What about the current does it still stay at 500mA? I thought that caps
could not store energy?

Caps do store energy. So do inductors.

The current through the inductor builds up when the transistor is on,
and decays when it's off. Those phases correspond to adding energy to
the inductor, and taking it out. If the L is big enough and the
frequency is high enough, the current through the inductor is *almost*
constant. In real life, there's a pretty-much triangular ripple
current in the inductor, because nobody wants to buy huge inductors.

The ripple current in the inductor in turn causes a bit of ripple
voltage across the capacitor, and the load.

John

 

[John Larkin]

On Fri, 30 Nov 2007 13:49:36 -0600, "Jon Slaughter"
<Jon_Slaughter@Hotmail.com> wrote:

"Ben" <nebATwalrus81DOTplusDOTcom> wrote in message
news:13l0lao7rhi06bf@corp.supernews.com...
Hello,

Been working with a buck circuit, today and think I've got in a bit of
mix.

Sorry for the bad ascii art!

Yes, it very bad. You need to use a fixed width font when doing ascii so
each character gets the same space. Else it could make no sense. You could,
for example, use word or notepad and select a fixed width font and then copy
it into the email if you cannot change the font in the email program(you can
do it with outlook if you go into options).

It looked OK to me, Agent with a fixed-pitch font.

John

 

[Ben]

"The diode "clamps" the switch node from swinging

negative."

?

So I'm a bit confused. So am I correct in thinking that thorught out
the on/off phase, the current always flows from the inductor to the
capacitor. The back e.m.f would go to the switch when turned off if it
were not for the diode?

I thought that the diode would conduct as it were revese biased by the
back e.m.f

I'm all condused again!



John Larkin wrote:

On Fri, 30 Nov 2007 18:24:23 +0000, Ben <nebATwalrus81DOTplusDOTcom
wrote:

Hello,

Been working with a buck circuit, today and think I've got in a bit of
mix.

Sorry for the bad ascii art!




Looks fine to me.


cct:

Switch Inductor
---------- \------|----LLLLLLL-----|---------o +ve output 5V DC
| |
| |
/ \ ------
Diode --- ------ Capacitor
| |
| |
| |
---------------------------------------------o ground 0V DC


Diode is a low power shotky switch is actually transistor.

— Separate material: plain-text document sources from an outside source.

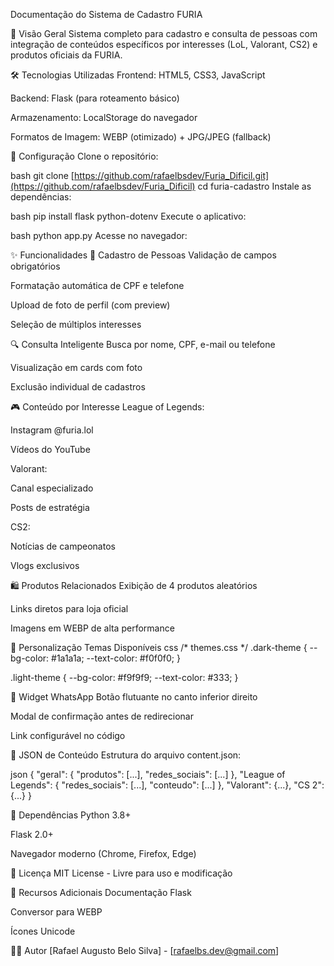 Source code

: Documentação do Sistema de Cadastro FURIA

📌 Visão Geral
Sistema completo para cadastro e consulta de pessoas com integração de conteúdos específicos por interesses (LoL, Valorant, CS2) e produtos oficiais da FURIA.

🛠 Tecnologias Utilizadas
Frontend: HTML5, CSS3, JavaScript

Backend: Flask (para roteamento básico)

Armazenamento: LocalStorage do navegador

Formatos de Imagem: WEBP (otimizado) + JPG/JPEG (fallback)

🔧 Configuração
Clone o repositório:

bash
git clone [https://github.com/rafaelbsdev/Furia_Dificil.git](https://github.com/rafaelbsdev/Furia_Dificil)
cd furia-cadastro
Instale as dependências:

bash
pip install flask python-dotenv
Execute o aplicativo:

bash
python app.py
Acesse no navegador:

✨ Funcionalidades
🧑 Cadastro de Pessoas
Validação de campos obrigatórios

Formatação automática de CPF e telefone

Upload de foto de perfil (com preview)

Seleção de múltiplos interesses

🔍 Consulta Inteligente
Busca por nome, CPF, e-mail ou telefone

Visualização em cards com foto

Exclusão individual de cadastros

🎮 Conteúdo por Interesse
League of Legends:

Instagram @furia.lol

Vídeos do YouTube

Valorant:

Canal especializado

Posts de estratégia

CS2:

Notícias de campeonatos

Vlogs exclusivos

🛍️ Produtos Relacionados
Exibição de 4 produtos aleatórios

Links diretos para loja oficial

Imagens em WEBP de alta performance

🎨 Personalização
Temas Disponíveis
css
/* themes.css */
.dark-theme {
  --bg-color: #1a1a1a;
  --text-color: #f0f0f0;
}

.light-theme {
  --bg-color: #f9f9f9;
  --text-color: #333;
}

📱 Widget WhatsApp
Botão flutuante no canto inferior direito

Modal de confirmação antes de redirecionar

Link configurável no código

🔄 JSON de Conteúdo
Estrutura do arquivo content.json:

json
{
  "geral": {
    "produtos": [...],
    "redes_sociais": [...]
  },
  "League of Legends": {
    "redes_sociais": [...],
    "conteudo": [...]
  },
  "Valorant": {...},
  "CS 2": {...}
}

📌 Dependências
Python 3.8+

Flask 2.0+

Navegador moderno (Chrome, Firefox, Edge)

📄 Licença
MIT License - Livre para uso e modificação

🌟 Recursos Adicionais
Documentação Flask

Conversor para WEBP

Ícones Unicode

👨‍💻 Autor
[Rafael Augusto Belo Silva] - [rafaelbs.dev@gmail.com]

Ok m so when the switch is closed the current flows through the
inductor, creating a magnetic field. The cap charges and the output
voltage of 5V is reached. So the p.d at the output is 5V say at 500mA
to keep things simple.

Right. The diode is now reverse biased, off.

When the switch is opened, there is a back e.m.f generated by the
inductutor. Which basically means that the p.d at the didoe and
inductior is -5V. The diode is now reverse biased.

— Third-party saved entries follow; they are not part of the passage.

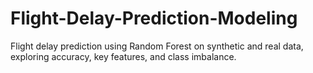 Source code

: # Flight-Delay-Prediction-Modeling
Flight delay prediction using Random Forest on synthetic and real data, exploring accuracy, key features, and class imbalance.
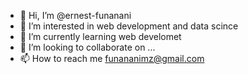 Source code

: - 👋 Hi, I’m @ernest-funanani
- 👀 I’m interested in web development and data scince
- 🌱 I’m currently learning web develomet
- 💞️ I’m looking to collaborate on ...
- 📫 How to reach me funananimz@gmail.com

<!---
ernest-funanani/ernest-funanani is a ✨ special ✨ repository because its `README.md` (this file) appears on your GitHub profile.
You can click the Preview link to take a look at your changes.
--->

No. When the transistor is off, the diode is forward biased. It keeps
the voltage from swinging very much negative, which it would do if the
diode weren't there. The diode "clamps" the switch node from swinging
negative.


So current flows
through the inductutor to the cap keeping the output voltage a 5V.

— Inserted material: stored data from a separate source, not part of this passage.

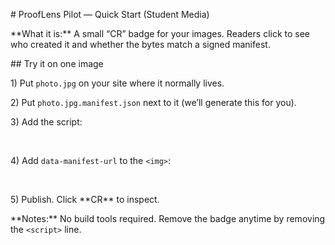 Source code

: \# ProofLens Pilot — Quick Start (Student Media)



\*\*What it is:\*\* A small “CR” badge for your images. Readers click to see who created it and whether the bytes match a signed manifest.



\## Try it on one image

1\) Put `photo.jpg` on your site where it normally lives.

2\) Put `photo.jpg.manifest.json` next to it (we’ll generate this for you).

3\) Add the script:

&nbsp;  <script src="https://cdn.jsdelivr.net/gh/prooflens/prooflens-verify-widget@main/dist/prooflens-verify.min.js"></script>

4\) Add `data-manifest-url` to the `<img>`:

&nbsp;  <img src="/images/photo.jpg" data-manifest-url="/images/photo.jpg.manifest.json" alt="">

5\) Publish. Click \*\*CR\*\* to inspect.



\*\*Notes:\*\* No build tools required. Remove the badge anytime by removing the `<script>` line.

Well, it keeps pumping current into the capacitor and the load.



What about the current does it still stay at 500mA? I thought that caps
could not store energy?

Caps do store energy. So do inductors.

The current through the inductor builds up when the transistor is on,
and decays when it's off. Those phases correspond to adding energy to
the inductor, and taking it out. If the L is big enough and the
frequency is high enough, the current through the inductor is *almost*
constant. In real life, there's a pretty-much triangular ripple
current in the inductor, because nobody wants to buy huge inductors.

The ripple current in the inductor in turn causes a bit of ripple
voltage across the capacitor, and the load.

John

 

[Jamie]

Ben wrote:

"The diode "clamps" the switch node from swinging
negative."

?

So I'm a bit confused. So am I correct in thinking that thorught out
the on/off phase, the current always flows from the inductor to the
capacitor. The back e.m.f would go to the switch when turned off if it
were not for the diode?

I thought that the diode would conduct as it were revese biased by the
back e.m.f

I'm all condused again!

Yes, the diode will short the back EMF, Also called wheeling voltage
and thus a wheeling diode.
Polarity is reversed on the EMF.

Which leads to some interesting facts here. Since this is true, the
polarity on the other end must be (+) in which case can increase the
voltage on the cap. So the current cycle when the switch is on will
most likely not be on long enough to introduce the full voltage
on the output side of the inductor because, when it shorts via the
diode. Additional voltage will appear at the output. The regulating
circuit must be in tuned to this process of course.

I may have over looked something but that is just about the gist of
it.




--
"I'd rather have a bottle in front of me than a frontal lobotomy"
http://webpages.charter.net/jamie_5

 

[John Larkin]

On Fri, 30 Nov 2007 20:43:08 +0000, Ben <nebATwalrus81DOTplusDOTcom>
wrote:

"The diode "clamps" the switch node from swinging
negative."

?

So I'm a bit confused. So am I correct in thinking that thorught out
the on/off phase, the current always flows from the inductor to the
capacitor. The back e.m.f would go to the switch when turned off if it
were not for the diode?

Current always flows through the inductor [1] in the direction of the
load. If the diode weren't there, terrible things would happen when
the transistor turns off. The voltage at the switch node would try to
swing to negative infinity, the transistor would break down from
overvoltage, and the transistor would probably die. Even if the
transistor didn't die, it would get very hot and the thing wouldn't
act like a switching regulator.

I thought that the diode would conduct as it were revese biased by the
back e.m.f

"Back emf" is a fuzzy and hazardous term. I only use it with reference
to DC motors, where it actually means something.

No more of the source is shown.